# [Problem details]
Print back each record unchanged, without pictures.

** Opening Source data block **

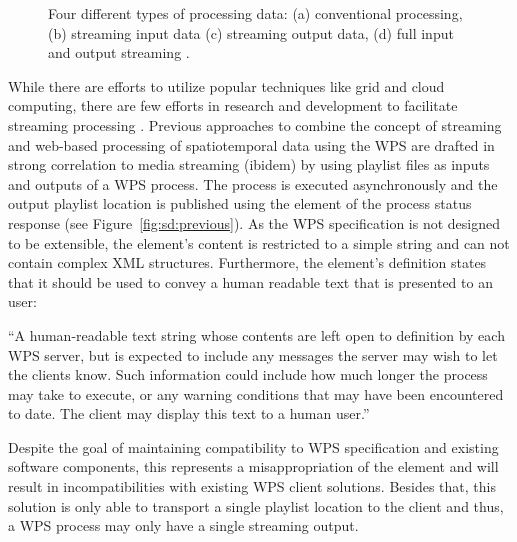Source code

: 	\begin{figure}[!htb]
		\centering
		
		\caption{\label{fig:streaming}Four different types of processing data: (a) conventional processing, (b) streaming input data (c) streaming output data, (d) full input and output streaming \citep[based on][]{foerster2012live}.}
	\end{figure}

	While there are efforts to utilize popular techniques like grid and cloud computing, there are few efforts in research and development to facilitate streaming processing \citep{foerster2012live}. Previous approaches to combine the concept of streaming and web-based processing of spatiotemporal data using the \ac{WPS} are drafted in strong correlation to media streaming (ibidem) by using playlist files \citep{ietf:draft-pantos-http-live-streaming-12} as inputs and outputs of a \ac{WPS} process. The process is executed asynchronously and the output playlist location is published using the  element of the process status response (see Figure~\ref{fig:sd:previous}). As the \ac{WPS} specification is not designed to be extensible, the element's content is restricted to a simple string and can not contain complex \ac{XML} structures. Furthermore, the element's definition states that it should be used to convey a human readable text that is presented to an user:
	\begin{xquote}
		``A human-readable text string whose contents are left open to definition by each WPS server, but is expected to include any messages the server may wish to let the clients know. Such information could include how much longer the process may take to execute, or any warning conditions that may have been encountered to date. The client may display this text to a human user.''
	\end{xquote}
	Despite the goal of maintaining compatibility to \ac{WPS} specification and existing software components, this represents a misappropriation of the element and will result in incompatibilities with existing \ac{WPS} client solutions. Besides that, this solution is only able to transport a single playlist location to the client and thus, a \ac{WPS} process may only have a single streaming output.

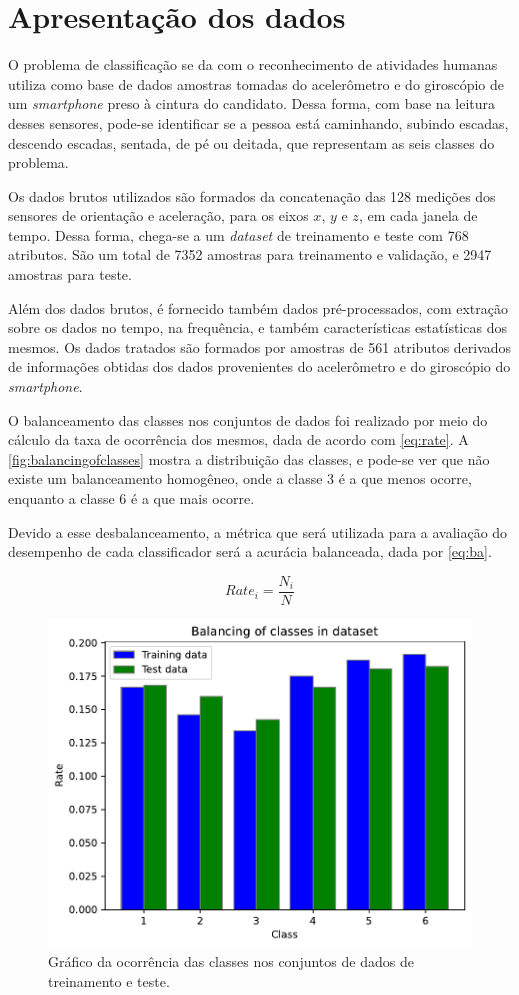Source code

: 
\section{Apresentação dos dados}

O problema de classificação se da com o reconhecimento de atividades humanas utiliza como base de dados amostras tomadas do acelerômetro e do giroscópio de um \textit{smartphone} preso à cintura do candidato. Dessa forma, com base na leitura desses sensores, pode-se identificar se a pessoa está caminhando, subindo escadas, descendo escadas, sentada, de pé ou deitada, que representam as seis classes do problema.

Os dados brutos utilizados são formados da concatenação das 128 medições dos sensores de orientação e aceleração, para os eixos $x$, $y$ e $z$, em cada janela de tempo. Dessa forma, chega-se a um \textit{dataset} de treinamento e teste com 768 atributos. São um total de 7352 amostras para treinamento e validação, e 2947 amostras para teste.

Além dos dados brutos, é fornecido também dados pré-processados, com extração sobre os dados no tempo, na frequência, e também características estatísticas dos mesmos. Os dados tratados são formados por amostras de 561 atributos derivados de informações obtidas dos dados provenientes do acelerômetro e do giroscópio do \textit{smartphone}. 

O balanceamento das classes nos conjuntos de dados foi realizado por meio do cálculo da taxa de ocorrência dos mesmos, dada de acordo com \eqref{eq:rate}. A \autoref{fig:balancingofclasses} mostra a distribuição das classes, e pode-se ver que não existe um balanceamento homogêneo, onde a classe 3 é a que menos ocorre, enquanto a classe  6 é a que mais ocorre.

Devido a esse desbalanceamento, a métrica que será utilizada para a avaliação do desempenho de cada classificador será a acurácia balanceada, dada por \eqref{eq:ba}.

\begin{equation}\label{eq:rate}
	Rate_i = \frac{N_i}{N}
\end{equation}

\begin{figure}[H]
	\centering
	\includegraphics[width=0.55\linewidth]{../../plot/Balancing_of_classes}
	\caption{Gráfico da ocorrência das classes nos conjuntos de dados de treinamento e teste.}
	\label{fig:balancingofclasses}
\end{figure}

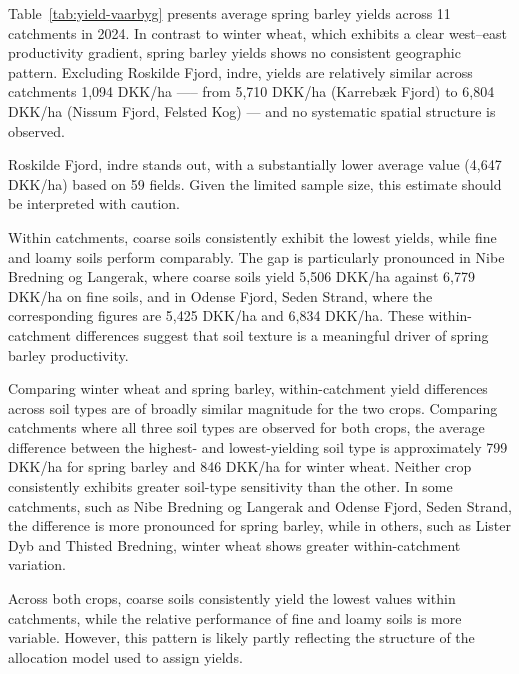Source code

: \documentclass[12pt]{article}
\begin{document}
Table~\ref{tab:yield-vaarbyg} presents average spring barley yields across 11 catchments in 2024. In contrast to winter wheat, which exhibits a clear west–east productivity gradient, spring barley yields shows no consistent geographic pattern. Excluding Roskilde Fjord, indre, yields are relatively similar across catchments 1,094 DKK/ha —-- from 5,710 DKK/ha (Karrebæk Fjord) to 6,804 DKK/ha (Nissum Fjord, Felsted Kog) --- and no systematic spatial structure is observed.

Roskilde Fjord, indre stands out, with a substantially lower average value (4,647 DKK/ha) based on 59 fields. Given the limited sample size, this estimate should be interpreted with caution.

Within catchments, coarse soils consistently exhibit the lowest yields, while fine and loamy soils perform comparably. The gap is particularly pronounced in Nibe Bredning og Langerak, where coarse soils yield 5,506 DKK/ha against 6,779 DKK/ha on fine soils, and in Odense Fjord, Seden Strand, where the corresponding figures are 5,425 DKK/ha and 6,834 DKK/ha. These within-catchment differences suggest that soil texture is a meaningful driver of spring barley productivity. 


Comparing winter wheat and spring barley, within-catchment yield differences across soil types are of broadly similar magnitude for the two crops. 
Comparing catchments where all three soil types are observed for both crops, the average difference between the highest- and lowest-yielding soil type is approximately 799 DKK/ha for spring barley and 846 DKK/ha for winter wheat. Neither crop consistently exhibits greater soil-type sensitivity than the other. In some catchments, such as Nibe Bredning og Langerak and Odense Fjord, Seden Strand, the difference is more pronounced for spring barley, while in others, such as Lister Dyb and Thisted Bredning, winter wheat shows greater within-catchment variation. 

Across both crops, coarse soils consistently yield the lowest values within catchments, while the relative performance of fine and loamy soils is more variable. However, this pattern is likely partly reflecting the structure of the allocation model used to assign yields.
\end{document}
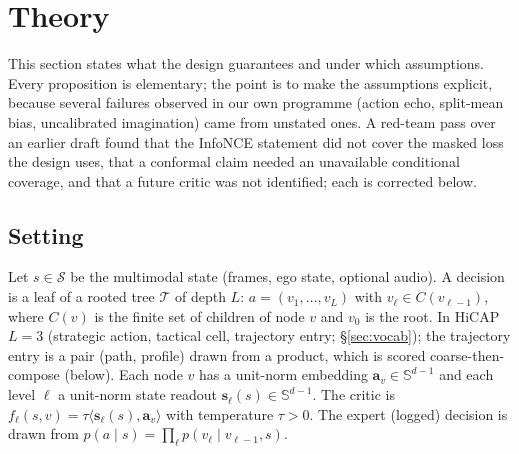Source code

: \section{Theory}\label{sec:theory}
This section states what the design guarantees and under which assumptions. Every proposition is
elementary; the point is to make the assumptions explicit, because several failures observed in
our own programme (action echo, split-mean bias, uncalibrated imagination) came from unstated ones. A red-team pass over an earlier draft found
that the InfoNCE statement did not cover the masked loss the design uses, that a conformal claim needed an unavailable conditional coverage, and that a future critic was not identified; each is corrected below.

\subsection{Setting}
Let $s\in\mathcal S$ be the multimodal state (frames, ego state, optional audio). A decision is a leaf of a
rooted tree $\mathcal T$ of depth $L$: $a=(v_1,\dots,v_L)$ with $v_\ell\in C(v_{\ell-1})$, where $C(v)$ is the
finite set of children of node $v$ and $v_0$ is the root. In HiCAP $L=3$ (strategic action, tactical cell, trajectory entry;
\S\ref{sec:vocab}); the trajectory entry is a pair (path, profile) drawn from a product, which is scored coarse-then-compose (below). Each node $v$ has a unit-norm embedding $\mathbf a_v\in\mathbb S^{d-1}$
and each level $\ell$ a unit-norm state readout $\mathbf s_\ell(s)\in\mathbb S^{d-1}$. The critic is
$f_\ell(s,v)=\tau\langle\mathbf s_\ell(s),\mathbf a_v\rangle$ with temperature $\tau>0$.
The expert (logged) decision is drawn from $p(a\mid s)=\prod_{\ell}p(v_\ell\mid v_{\ell-1},s)$.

** Closing Source data block **

# [Solved exercise]
Source code

: 	\begin{figure}[!htb]
		\centering
		
		\caption{\label{fig:streaming}Four different types of processing data: (a) conventional processing, (b) streaming input data (c) streaming output data, (d) full input and output streaming \citep[based on][]{foerster2012live}.}
	\end{figure}

	While there are efforts to utilize popular techniques like grid and cloud computing, there are few efforts in research and development to facilitate streaming processing \citep{foerster2012live}. Previous approaches to combine the concept of streaming and web-based processing of spatiotemporal data using the \ac{WPS} are drafted in strong correlation to media streaming (ibidem) by using playlist files \citep{ietf:draft-pantos-http-live-streaming-12} as inputs and outputs of a \ac{WPS} process. The process is executed asynchronously and the output playlist location is published using the  element of the process status response (see Figure~\ref{fig:sd:previous}). As the \ac{WPS} specification is not designed to be extensible, the element's content is restricted to a simple string and can not contain complex \ac{XML} structures. Furthermore, the element's definition states that it should be used to convey a human readable text that is presented to an user:
	\begin{xquote}
		``A human-readable text string whose contents are left open to definition by each WPS server, but is expected to include any messages the server may wish to let the clients know. Such information could include how much longer the process may take to execute, or any warning conditions that may have been encountered to date. The client may display this text to a human user.''
	\end{xquote}
	Despite the goal of maintaining compatibility to \ac{WPS} specification and existing software components, this represents a misappropriation of the element and will result in incompatibilities with existing \ac{WPS} client solutions. Besides that, this solution is only able to transport a single playlist location to the client and thus, a \ac{WPS} process may only have a single streaming output.

Source code

: 
\section{Apresentação dos dados}

O problema de classificação se da com o reconhecimento de atividades humanas utiliza como base de dados amostras tomadas do acelerômetro e do giroscópio de um \textit{smartphone} preso à cintura do candidato. Dessa forma, com base na leitura desses sensores, pode-se identificar se a pessoa está caminhando, subindo escadas, descendo escadas, sentada, de pé ou deitada, que representam as seis classes do problema.

Os dados brutos utilizados são formados da concatenação das 128 medições dos sensores de orientação e aceleração, para os eixos $x$, $y$ e $z$, em cada janela de tempo. Dessa forma, chega-se a um \textit{dataset} de treinamento e teste com 768 atributos. São um total de 7352 amostras para treinamento e validação, e 2947 amostras para teste.

Além dos dados brutos, é fornecido também dados pré-processados, com extração sobre os dados no tempo, na frequência, e também características estatísticas dos mesmos. Os dados tratados são formados por amostras de 561 atributos derivados de informações obtidas dos dados provenientes do acelerômetro e do giroscópio do \textit{smartphone}. 

O balanceamento das classes nos conjuntos de dados foi realizado por meio do cálculo da taxa de ocorrência dos mesmos, dada de acordo com \eqref{eq:rate}. A \autoref{fig:balancingofclasses} mostra a distribuição das classes, e pode-se ver que não existe um balanceamento homogêneo, onde a classe 3 é a que menos ocorre, enquanto a classe  6 é a que mais ocorre.

Devido a esse desbalanceamento, a métrica que será utilizada para a avaliação do desempenho de cada classificador será a acurácia balanceada, dada por \eqref{eq:ba}.

\begin{equation}\label{eq:rate}
	Rate_i = \frac{N_i}{N}
\end{equation}

\begin{figure}[H]
	\centering
	\includegraphics[width=0.55\linewidth]{../../plot/Balancing_of_classes}
	\caption{Gráfico da ocorrência das classes nos conjuntos de dados de treinamento e teste.}
	\label{fig:balancingofclasses}
\end{figure}

Source code

: \documentclass[12pt]{article}
\begin{document}
Table~\ref{tab:yield-vaarbyg} presents average spring barley yields across 11 catchments in 2024. In contrast to winter wheat, which exhibits a clear west–east productivity gradient, spring barley yields shows no consistent geographic pattern. Excluding Roskilde Fjord, indre, yields are relatively similar across catchments 1,094 DKK/ha —-- from 5,710 DKK/ha (Karrebæk Fjord) to 6,804 DKK/ha (Nissum Fjord, Felsted Kog) --- and no systematic spatial structure is observed.

Roskilde Fjord, indre stands out, with a substantially lower average value (4,647 DKK/ha) based on 59 fields. Given the limited sample size, this estimate should be interpreted with caution.

Within catchments, coarse soils consistently exhibit the lowest yields, while fine and loamy soils perform comparably. The gap is particularly pronounced in Nibe Bredning og Langerak, where coarse soils yield 5,506 DKK/ha against 6,779 DKK/ha on fine soils, and in Odense Fjord, Seden Strand, where the corresponding figures are 5,425 DKK/ha and 6,834 DKK/ha. These within-catchment differences suggest that soil texture is a meaningful driver of spring barley productivity. 


Comparing winter wheat and spring barley, within-catchment yield differences across soil types are of broadly similar magnitude for the two crops. 
Comparing catchments where all three soil types are observed for both crops, the average difference between the highest- and lowest-yielding soil type is approximately 799 DKK/ha for spring barley and 846 DKK/ha for winter wheat. Neither crop consistently exhibits greater soil-type sensitivity than the other. In some catchments, such as Nibe Bredning og Langerak and Odense Fjord, Seden Strand, the difference is more pronounced for spring barley, while in others, such as Lister Dyb and Thisted Bredning, winter wheat shows greater within-catchment variation. 

Across both crops, coarse soils consistently yield the lowest values within catchments, while the relative performance of fine and loamy soils is more variable. However, this pattern is likely partly reflecting the structure of the allocation model used to assign yields.
\end{document}
Source code

: \section{Theory}\label{sec:theory}
This section states what the design guarantees and under which assumptions. Every proposition is
elementary; the point is to make the assumptions explicit, because several failures observed in
our own programme (action echo, split-mean bias, uncalibrated imagination) came from unstated ones. A red-team pass over an earlier draft found
that the InfoNCE statement did not cover the masked loss the design uses, that a conformal claim needed an unavailable conditional coverage, and that a future critic was not identified; each is corrected below.

\subsection{Setting}
Let $s\in\mathcal S$ be the multimodal state (frames, ego state, optional audio). A decision is a leaf of a
rooted tree $\mathcal T$ of depth $L$: $a=(v_1,\dots,v_L)$ with $v_\ell\in C(v_{\ell-1})$, where $C(v)$ is the
finite set of children of node $v$ and $v_0$ is the root. In HiCAP $L=3$ (strategic action, tactical cell, trajectory entry;
\S\ref{sec:vocab}); the trajectory entry is a pair (path, profile) drawn from a product, which is scored coarse-then-compose (below). Each node $v$ has a unit-norm embedding $\mathbf a_v\in\mathbb S^{d-1}$
and each level $\ell$ a unit-norm state readout $\mathbf s_\ell(s)\in\mathbb S^{d-1}$. The critic is
$f_\ell(s,v)=\tau\langle\mathbf s_\ell(s),\mathbf a_v\rangle$ with temperature $\tau>0$.
The expert (logged) decision is drawn from $p(a\mid s)=\prod_{\ell}p(v_\ell\mid v_{\ell-1},s)$.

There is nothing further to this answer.